_Exercise brief:_ Scan the entries for the word "config". Every line that has it should be copied.

--- Records supplied Enclosed Below ---

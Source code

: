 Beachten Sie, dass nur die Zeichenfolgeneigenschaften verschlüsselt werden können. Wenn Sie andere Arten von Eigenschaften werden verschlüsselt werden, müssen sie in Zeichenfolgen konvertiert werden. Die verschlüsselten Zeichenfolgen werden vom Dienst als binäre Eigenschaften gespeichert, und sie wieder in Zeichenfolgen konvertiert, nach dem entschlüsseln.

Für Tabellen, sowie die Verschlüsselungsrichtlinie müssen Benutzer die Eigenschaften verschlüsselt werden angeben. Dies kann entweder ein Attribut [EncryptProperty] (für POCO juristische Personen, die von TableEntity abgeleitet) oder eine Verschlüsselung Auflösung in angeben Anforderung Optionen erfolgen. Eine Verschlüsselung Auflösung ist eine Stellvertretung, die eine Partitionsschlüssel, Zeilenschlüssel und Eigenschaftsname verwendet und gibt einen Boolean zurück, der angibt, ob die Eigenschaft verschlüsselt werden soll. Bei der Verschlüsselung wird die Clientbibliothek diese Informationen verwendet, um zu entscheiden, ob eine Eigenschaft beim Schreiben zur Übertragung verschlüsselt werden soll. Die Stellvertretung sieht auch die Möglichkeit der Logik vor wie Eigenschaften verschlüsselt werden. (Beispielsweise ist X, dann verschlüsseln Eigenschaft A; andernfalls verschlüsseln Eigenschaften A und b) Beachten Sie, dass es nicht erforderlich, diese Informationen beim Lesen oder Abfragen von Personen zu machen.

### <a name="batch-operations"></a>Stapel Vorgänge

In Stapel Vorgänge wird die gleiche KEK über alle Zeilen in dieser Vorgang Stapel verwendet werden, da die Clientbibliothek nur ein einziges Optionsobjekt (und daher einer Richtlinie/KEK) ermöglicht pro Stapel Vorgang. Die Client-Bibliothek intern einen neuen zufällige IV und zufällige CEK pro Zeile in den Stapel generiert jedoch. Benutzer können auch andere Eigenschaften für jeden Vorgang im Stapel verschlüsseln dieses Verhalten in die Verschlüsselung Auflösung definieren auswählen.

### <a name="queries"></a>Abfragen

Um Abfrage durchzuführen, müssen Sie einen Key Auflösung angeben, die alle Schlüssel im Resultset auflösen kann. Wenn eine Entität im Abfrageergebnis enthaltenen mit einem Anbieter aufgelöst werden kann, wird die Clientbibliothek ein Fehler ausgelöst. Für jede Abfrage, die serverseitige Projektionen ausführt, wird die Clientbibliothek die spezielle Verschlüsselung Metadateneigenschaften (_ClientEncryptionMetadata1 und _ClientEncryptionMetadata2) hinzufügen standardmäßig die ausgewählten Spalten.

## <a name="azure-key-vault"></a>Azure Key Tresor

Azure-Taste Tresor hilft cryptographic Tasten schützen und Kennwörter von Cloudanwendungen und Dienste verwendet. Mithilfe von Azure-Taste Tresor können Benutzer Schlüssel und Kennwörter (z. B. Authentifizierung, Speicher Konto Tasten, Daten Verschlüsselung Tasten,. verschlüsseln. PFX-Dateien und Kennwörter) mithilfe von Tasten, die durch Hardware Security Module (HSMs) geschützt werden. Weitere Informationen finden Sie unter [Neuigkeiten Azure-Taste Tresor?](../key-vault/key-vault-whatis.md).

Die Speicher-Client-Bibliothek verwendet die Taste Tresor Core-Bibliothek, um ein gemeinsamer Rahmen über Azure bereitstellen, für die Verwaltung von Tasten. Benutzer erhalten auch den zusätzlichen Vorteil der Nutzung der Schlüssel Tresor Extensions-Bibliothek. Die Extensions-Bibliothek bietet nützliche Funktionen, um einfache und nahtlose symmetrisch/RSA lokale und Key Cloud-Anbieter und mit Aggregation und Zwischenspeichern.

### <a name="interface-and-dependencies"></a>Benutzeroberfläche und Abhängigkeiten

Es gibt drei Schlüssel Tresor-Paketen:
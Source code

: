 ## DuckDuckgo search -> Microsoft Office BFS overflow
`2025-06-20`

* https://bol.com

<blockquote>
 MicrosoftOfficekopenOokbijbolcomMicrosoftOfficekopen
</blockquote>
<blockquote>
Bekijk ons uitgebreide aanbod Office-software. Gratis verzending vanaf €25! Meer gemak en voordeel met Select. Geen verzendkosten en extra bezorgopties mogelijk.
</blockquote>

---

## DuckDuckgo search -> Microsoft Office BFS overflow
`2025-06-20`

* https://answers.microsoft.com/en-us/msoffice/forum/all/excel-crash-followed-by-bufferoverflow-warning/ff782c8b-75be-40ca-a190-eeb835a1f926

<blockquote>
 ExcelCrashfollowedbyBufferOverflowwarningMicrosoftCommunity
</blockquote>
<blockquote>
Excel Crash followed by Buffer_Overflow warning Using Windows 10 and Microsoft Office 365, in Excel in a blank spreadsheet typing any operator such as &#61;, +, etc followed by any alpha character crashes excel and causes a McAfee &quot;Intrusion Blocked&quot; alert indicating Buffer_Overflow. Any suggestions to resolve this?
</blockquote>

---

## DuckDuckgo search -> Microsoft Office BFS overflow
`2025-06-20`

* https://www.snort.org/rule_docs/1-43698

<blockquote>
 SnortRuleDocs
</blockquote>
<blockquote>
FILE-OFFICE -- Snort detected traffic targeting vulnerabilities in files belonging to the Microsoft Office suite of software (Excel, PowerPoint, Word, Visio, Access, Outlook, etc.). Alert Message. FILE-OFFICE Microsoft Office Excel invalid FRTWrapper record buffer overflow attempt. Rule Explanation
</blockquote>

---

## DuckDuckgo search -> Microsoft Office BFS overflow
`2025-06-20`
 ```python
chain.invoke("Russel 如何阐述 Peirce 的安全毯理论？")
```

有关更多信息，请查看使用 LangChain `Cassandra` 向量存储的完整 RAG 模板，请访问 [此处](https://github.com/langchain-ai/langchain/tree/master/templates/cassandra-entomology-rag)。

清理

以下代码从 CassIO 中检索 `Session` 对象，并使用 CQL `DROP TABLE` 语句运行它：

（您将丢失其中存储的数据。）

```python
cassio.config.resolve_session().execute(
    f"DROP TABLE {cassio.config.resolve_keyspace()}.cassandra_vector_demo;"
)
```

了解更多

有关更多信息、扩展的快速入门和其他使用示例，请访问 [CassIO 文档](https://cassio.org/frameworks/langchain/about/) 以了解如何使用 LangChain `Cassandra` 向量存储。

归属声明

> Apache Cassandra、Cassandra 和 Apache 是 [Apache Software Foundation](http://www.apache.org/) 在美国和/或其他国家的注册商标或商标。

--- End of Enclosed Records supplied ---

_Finished exercise:_
cassio.config.resolve_session().execute(
    f"DROP TABLE {cassio.config.resolve_keyspace()}.cassandra_vector_demo;"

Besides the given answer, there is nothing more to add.